A sua língua pode afetar a sua habilidade de economizar?

O que economistas podem aprender com linguistas? O economista comportamental Keith Chen apresenta um padrão fascinante de sua pesquisa: que ...

O que economistas podem aprender com linguistas? O economista comportamental Keith Chen apresenta um padrão fascinante de sua pesquisa: que línguas sem o conceito de futuro - "chove amanhã," em vez de "vai chover amanhã" - estão fortemente correlacionadas com as taxas altas de poupança.

A crise econômica mundial reacendeu o interesse do público em uma das mais antigas questões em economia, antes mesmo de Adam Smith. E a questão é: por que países com economias e instituições parecidas podem mostrar comportamento radicalmente diferente em relação a economizar?



Bem, muitos economistas brilhantes passaram todas suas vidas trabalhando esta questão, e este é um campo que tivemos muito progresso e entendemos muito sobre isso. O que irei falar para vocês hoje é uma nova intrigante hipótese e algumas novas descobertas surpreendentes e poderosas que estou trabalhando sobre a ligação entre as estruturas da língua que você fala e como você se encontra em relação à propensão de economizar. Deixem em falar um pouco sobre taxas de poupança, e um pouco sobre idioma, e depois farei a conexão.
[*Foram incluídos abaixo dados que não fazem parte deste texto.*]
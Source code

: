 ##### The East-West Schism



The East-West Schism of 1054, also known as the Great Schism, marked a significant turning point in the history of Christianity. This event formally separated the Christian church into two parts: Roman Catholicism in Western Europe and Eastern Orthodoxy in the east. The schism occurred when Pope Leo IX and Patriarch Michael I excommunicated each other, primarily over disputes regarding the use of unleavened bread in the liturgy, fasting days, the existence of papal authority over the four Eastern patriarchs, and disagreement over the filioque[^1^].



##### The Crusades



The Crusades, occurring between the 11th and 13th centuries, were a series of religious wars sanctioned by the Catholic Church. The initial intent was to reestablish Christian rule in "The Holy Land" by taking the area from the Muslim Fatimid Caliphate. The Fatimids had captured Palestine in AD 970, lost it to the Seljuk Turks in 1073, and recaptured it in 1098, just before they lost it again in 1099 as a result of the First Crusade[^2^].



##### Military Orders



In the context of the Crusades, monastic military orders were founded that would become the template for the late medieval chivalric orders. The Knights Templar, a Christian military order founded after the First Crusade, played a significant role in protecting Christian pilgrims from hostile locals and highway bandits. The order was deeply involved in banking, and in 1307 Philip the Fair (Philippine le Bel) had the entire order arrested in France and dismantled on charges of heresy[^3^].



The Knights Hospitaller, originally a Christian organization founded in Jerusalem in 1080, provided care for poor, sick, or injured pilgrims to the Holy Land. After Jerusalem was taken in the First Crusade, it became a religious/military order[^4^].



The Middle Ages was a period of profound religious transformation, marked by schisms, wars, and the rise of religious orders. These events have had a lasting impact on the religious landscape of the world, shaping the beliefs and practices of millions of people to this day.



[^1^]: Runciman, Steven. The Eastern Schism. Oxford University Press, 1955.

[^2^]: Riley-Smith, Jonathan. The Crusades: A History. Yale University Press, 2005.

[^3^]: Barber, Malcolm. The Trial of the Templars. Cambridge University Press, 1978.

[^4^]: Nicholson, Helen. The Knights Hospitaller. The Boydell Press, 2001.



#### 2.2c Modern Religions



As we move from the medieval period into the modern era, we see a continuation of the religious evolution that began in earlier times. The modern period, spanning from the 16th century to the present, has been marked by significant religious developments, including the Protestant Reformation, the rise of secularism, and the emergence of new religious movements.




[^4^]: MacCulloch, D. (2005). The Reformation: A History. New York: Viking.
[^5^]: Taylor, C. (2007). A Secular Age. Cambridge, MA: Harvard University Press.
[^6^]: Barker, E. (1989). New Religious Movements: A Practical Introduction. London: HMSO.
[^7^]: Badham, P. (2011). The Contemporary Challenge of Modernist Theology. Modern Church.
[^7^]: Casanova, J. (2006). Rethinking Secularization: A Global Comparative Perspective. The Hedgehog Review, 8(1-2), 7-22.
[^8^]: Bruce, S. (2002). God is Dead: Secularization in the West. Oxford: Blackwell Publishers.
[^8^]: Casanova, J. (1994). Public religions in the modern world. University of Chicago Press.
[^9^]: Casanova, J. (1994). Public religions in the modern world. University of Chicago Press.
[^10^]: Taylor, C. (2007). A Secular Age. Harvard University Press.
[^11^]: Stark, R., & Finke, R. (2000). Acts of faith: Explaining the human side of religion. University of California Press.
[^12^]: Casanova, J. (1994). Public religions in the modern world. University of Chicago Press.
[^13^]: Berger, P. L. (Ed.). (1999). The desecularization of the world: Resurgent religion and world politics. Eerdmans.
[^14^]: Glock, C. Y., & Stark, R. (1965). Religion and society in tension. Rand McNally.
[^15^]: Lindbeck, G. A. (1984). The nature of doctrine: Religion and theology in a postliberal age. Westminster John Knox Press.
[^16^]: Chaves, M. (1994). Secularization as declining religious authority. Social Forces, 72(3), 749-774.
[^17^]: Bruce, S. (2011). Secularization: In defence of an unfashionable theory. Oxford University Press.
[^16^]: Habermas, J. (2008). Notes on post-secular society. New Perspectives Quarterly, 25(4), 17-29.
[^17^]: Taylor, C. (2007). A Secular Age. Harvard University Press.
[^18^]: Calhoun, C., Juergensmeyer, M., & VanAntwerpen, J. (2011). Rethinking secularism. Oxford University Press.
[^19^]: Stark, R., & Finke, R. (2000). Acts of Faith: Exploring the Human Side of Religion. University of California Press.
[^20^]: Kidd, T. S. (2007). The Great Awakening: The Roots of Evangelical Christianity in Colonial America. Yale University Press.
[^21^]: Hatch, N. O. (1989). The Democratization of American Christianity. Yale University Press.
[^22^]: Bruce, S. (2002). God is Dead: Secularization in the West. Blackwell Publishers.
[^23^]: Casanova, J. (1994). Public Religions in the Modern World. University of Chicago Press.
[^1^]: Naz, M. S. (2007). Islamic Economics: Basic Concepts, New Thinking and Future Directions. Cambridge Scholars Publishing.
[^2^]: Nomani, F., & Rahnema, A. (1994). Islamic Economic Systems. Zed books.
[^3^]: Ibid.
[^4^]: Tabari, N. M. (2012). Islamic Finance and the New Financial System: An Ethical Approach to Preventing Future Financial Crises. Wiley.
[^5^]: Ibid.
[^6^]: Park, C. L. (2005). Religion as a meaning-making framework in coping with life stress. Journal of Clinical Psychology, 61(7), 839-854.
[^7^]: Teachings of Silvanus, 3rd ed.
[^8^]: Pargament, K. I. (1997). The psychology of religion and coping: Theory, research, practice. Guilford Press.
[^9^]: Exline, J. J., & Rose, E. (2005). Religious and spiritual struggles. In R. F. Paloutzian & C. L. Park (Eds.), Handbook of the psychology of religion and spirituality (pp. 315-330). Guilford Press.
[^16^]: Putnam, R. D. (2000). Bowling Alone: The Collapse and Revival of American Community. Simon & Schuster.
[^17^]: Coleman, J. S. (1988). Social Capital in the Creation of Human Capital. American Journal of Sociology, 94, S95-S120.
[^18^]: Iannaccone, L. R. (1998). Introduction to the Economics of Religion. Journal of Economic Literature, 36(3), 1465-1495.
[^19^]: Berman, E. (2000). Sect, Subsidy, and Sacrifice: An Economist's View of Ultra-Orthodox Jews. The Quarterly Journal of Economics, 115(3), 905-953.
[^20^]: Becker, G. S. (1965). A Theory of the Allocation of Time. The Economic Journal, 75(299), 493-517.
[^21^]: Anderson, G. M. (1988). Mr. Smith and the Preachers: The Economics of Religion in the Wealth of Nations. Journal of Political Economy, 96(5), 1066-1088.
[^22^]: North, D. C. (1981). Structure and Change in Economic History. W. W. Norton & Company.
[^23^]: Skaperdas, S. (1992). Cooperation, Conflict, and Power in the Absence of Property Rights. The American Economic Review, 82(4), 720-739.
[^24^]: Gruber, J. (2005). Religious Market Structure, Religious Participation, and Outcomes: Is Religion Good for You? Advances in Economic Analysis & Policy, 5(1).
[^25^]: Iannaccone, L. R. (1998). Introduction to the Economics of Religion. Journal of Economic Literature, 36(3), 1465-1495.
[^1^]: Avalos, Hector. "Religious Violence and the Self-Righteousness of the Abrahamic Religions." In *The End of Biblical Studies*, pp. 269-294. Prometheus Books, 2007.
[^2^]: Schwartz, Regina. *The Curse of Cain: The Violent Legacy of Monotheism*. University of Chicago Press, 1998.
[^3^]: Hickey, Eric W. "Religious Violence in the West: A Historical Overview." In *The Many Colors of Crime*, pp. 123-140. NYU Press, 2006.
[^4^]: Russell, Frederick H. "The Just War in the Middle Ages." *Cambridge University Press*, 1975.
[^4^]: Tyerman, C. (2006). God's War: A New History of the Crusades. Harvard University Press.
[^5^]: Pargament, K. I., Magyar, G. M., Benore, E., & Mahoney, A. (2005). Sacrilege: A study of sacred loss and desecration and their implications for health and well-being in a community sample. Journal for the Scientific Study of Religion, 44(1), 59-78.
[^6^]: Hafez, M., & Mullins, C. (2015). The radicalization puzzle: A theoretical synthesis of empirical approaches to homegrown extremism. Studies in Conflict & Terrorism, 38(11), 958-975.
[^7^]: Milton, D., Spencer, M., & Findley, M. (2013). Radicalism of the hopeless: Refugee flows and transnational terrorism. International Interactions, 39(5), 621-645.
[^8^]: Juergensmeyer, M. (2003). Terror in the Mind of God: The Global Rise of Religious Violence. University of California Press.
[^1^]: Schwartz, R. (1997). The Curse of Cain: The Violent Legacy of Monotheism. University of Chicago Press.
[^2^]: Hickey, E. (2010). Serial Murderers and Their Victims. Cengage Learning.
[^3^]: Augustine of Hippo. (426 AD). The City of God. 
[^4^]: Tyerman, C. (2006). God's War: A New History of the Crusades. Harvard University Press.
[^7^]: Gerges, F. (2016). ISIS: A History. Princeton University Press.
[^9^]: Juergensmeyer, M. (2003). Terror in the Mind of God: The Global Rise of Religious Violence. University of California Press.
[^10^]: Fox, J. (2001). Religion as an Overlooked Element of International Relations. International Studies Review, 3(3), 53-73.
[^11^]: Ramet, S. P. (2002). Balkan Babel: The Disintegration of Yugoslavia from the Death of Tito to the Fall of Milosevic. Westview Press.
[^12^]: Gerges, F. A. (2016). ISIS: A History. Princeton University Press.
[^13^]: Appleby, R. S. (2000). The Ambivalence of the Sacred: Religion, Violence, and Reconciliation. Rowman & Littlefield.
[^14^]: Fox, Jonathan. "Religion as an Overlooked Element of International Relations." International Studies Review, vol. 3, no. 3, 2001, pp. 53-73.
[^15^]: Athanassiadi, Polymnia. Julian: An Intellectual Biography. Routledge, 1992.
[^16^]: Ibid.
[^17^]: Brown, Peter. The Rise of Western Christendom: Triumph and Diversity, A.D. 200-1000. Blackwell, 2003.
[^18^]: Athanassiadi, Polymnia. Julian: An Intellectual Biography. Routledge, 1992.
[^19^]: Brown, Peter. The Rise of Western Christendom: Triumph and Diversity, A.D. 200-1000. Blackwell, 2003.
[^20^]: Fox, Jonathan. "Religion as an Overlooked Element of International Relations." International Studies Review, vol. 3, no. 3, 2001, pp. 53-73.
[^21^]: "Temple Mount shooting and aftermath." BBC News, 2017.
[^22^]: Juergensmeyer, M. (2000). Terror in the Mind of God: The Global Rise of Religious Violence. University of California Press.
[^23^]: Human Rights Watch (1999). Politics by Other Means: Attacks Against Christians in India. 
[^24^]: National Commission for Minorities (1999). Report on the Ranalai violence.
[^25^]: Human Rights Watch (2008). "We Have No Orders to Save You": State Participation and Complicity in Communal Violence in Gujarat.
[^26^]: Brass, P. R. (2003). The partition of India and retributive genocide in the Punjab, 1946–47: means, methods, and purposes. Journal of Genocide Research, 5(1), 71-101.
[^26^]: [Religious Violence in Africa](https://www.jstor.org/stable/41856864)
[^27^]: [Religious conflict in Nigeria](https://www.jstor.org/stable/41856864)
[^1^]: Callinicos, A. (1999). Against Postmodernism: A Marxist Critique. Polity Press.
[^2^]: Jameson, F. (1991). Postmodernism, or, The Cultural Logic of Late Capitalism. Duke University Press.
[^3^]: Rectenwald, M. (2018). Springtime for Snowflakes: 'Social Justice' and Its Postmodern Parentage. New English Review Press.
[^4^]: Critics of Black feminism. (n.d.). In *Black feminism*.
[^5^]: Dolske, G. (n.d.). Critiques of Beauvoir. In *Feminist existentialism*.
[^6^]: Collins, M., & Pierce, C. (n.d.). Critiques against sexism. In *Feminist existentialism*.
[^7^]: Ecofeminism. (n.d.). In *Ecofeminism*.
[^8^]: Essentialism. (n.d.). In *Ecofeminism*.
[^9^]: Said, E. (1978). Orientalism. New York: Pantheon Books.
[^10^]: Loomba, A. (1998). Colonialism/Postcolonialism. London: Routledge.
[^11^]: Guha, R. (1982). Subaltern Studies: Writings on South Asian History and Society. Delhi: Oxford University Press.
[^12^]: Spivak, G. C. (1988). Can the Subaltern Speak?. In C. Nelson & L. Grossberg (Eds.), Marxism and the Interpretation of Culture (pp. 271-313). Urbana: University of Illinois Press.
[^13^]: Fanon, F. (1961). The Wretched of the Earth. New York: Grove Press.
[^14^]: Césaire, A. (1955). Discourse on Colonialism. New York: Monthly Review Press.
Vamos começar pensando sobre os países membros da OCDE, Organização para a Cooperação e Desenvolvimento Econômico. Os países do OCDE, em geral, você pode pensar assim são os mais ricos e mais industrializados países do mundo. E ao se unirem na OCDE, estão afirmando um compromisso comum para democracia, mercados abertos e livre comércio. Apesar de todas estas similaridades, vemos grandes diferenças no comportamento de economizar.

Então todos do lado esquerdo deste gráfico, o que vocês vêem são países da OCDE que economizam mais de um quarto de seu PIB todo ano, e alguns países da OCDE economizando mais de um terço de seu PIB por ano. Olhando para o lado direito do gráfico da OCDE, até o extremo, é a Grécia. O que vocês vêem é que nos últimos 25 anos, a Grécia mal consegue economizar mais de 10% do seu PIB. Vocês devem notar que os Estados Unidos e o Reino Unido são os próximos.

Agora que vocês vêem essas grandes diferenças nas taxas de economia, como é possível que a língua pode ter algo a ver com essas diferenças? Deixem me explicar como línguas diferem fundamentalmente. Linguistas e cientistas cognitivos têm explorado esta questão por muitos anos já. E eu vou fazer a conexão entre esses dois comportamentos.

Muitos já devem ter notado que eu sou chinês. Cresci no Meio Oeste dos Estados Unidos. E algo que percebi desde cedo que a lingua chinesa me forçou a falar - na verdade, mais do que isso - ela me forçou a pensar sobre família em diferentes formas.

Como pode ser? Vou dar um exemplo. Vamos supor que estou conversando com vocês e eu apresento meu tio. Vocês entenderam exatamente o que acabei de falar em inglês.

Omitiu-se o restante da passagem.